[Start of Attachment]

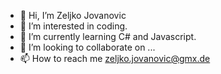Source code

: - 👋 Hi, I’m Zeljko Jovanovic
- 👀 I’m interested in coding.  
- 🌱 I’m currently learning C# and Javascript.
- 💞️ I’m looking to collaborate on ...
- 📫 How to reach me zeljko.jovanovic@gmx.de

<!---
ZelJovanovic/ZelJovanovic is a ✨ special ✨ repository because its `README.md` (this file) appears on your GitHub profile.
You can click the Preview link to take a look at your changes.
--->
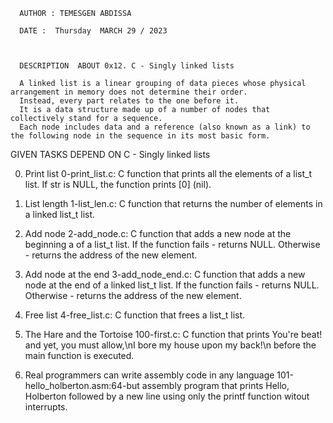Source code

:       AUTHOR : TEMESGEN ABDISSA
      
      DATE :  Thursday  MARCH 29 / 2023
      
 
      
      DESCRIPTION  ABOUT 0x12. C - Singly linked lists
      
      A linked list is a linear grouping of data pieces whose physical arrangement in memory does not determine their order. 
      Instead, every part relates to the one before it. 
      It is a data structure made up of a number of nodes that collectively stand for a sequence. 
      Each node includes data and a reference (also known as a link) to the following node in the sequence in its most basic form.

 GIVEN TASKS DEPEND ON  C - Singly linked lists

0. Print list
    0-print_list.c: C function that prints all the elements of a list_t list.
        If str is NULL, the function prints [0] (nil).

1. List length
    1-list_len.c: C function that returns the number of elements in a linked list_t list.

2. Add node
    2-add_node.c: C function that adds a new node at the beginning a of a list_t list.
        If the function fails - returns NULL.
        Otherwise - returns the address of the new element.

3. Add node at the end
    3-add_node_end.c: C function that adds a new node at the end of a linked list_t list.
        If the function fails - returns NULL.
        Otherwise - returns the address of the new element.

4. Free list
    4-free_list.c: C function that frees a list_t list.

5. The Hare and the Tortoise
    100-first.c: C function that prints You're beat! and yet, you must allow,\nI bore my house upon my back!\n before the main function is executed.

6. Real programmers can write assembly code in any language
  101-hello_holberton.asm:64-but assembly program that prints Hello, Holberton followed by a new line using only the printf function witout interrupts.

[End of Attachment]
[Start of Attachment]

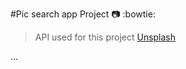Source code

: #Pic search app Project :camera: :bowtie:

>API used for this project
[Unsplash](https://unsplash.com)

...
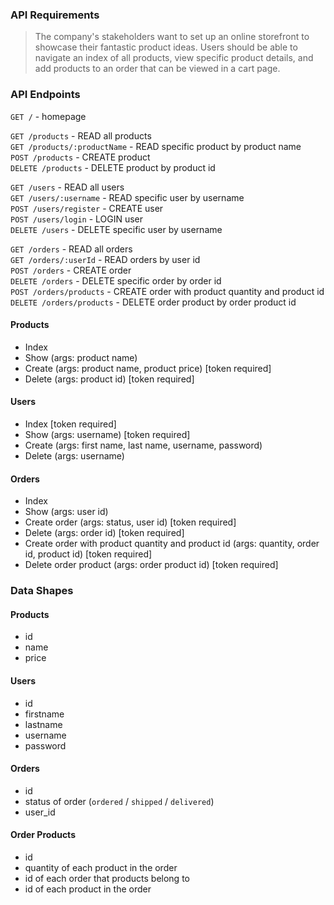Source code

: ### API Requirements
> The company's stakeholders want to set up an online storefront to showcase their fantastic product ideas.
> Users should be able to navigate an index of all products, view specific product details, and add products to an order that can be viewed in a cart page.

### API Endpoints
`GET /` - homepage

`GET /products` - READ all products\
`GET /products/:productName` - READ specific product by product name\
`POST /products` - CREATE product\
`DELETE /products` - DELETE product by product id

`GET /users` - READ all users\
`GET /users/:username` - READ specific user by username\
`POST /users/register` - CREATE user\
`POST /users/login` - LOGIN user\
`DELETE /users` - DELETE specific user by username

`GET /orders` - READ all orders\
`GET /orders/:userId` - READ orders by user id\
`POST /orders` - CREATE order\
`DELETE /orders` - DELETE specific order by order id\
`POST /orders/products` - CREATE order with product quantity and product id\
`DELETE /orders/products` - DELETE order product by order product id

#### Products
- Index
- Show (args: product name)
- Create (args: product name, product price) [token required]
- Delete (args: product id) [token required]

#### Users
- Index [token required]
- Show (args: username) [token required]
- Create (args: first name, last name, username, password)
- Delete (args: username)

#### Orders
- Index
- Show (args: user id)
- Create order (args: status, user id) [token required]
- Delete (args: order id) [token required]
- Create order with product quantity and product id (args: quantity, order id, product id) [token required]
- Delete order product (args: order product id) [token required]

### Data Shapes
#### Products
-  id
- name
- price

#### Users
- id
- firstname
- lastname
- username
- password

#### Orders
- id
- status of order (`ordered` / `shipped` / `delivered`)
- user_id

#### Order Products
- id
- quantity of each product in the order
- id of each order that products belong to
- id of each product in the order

[End of Attachment]

In the material above, show every line where the word "their" turns up.

## ANSWER BELOW
      A linked list is a linear grouping of data pieces whose physical arrangement in memory does not determine their order. 
> The company's stakeholders want to set up an online storefront to showcase their fantastic product ideas.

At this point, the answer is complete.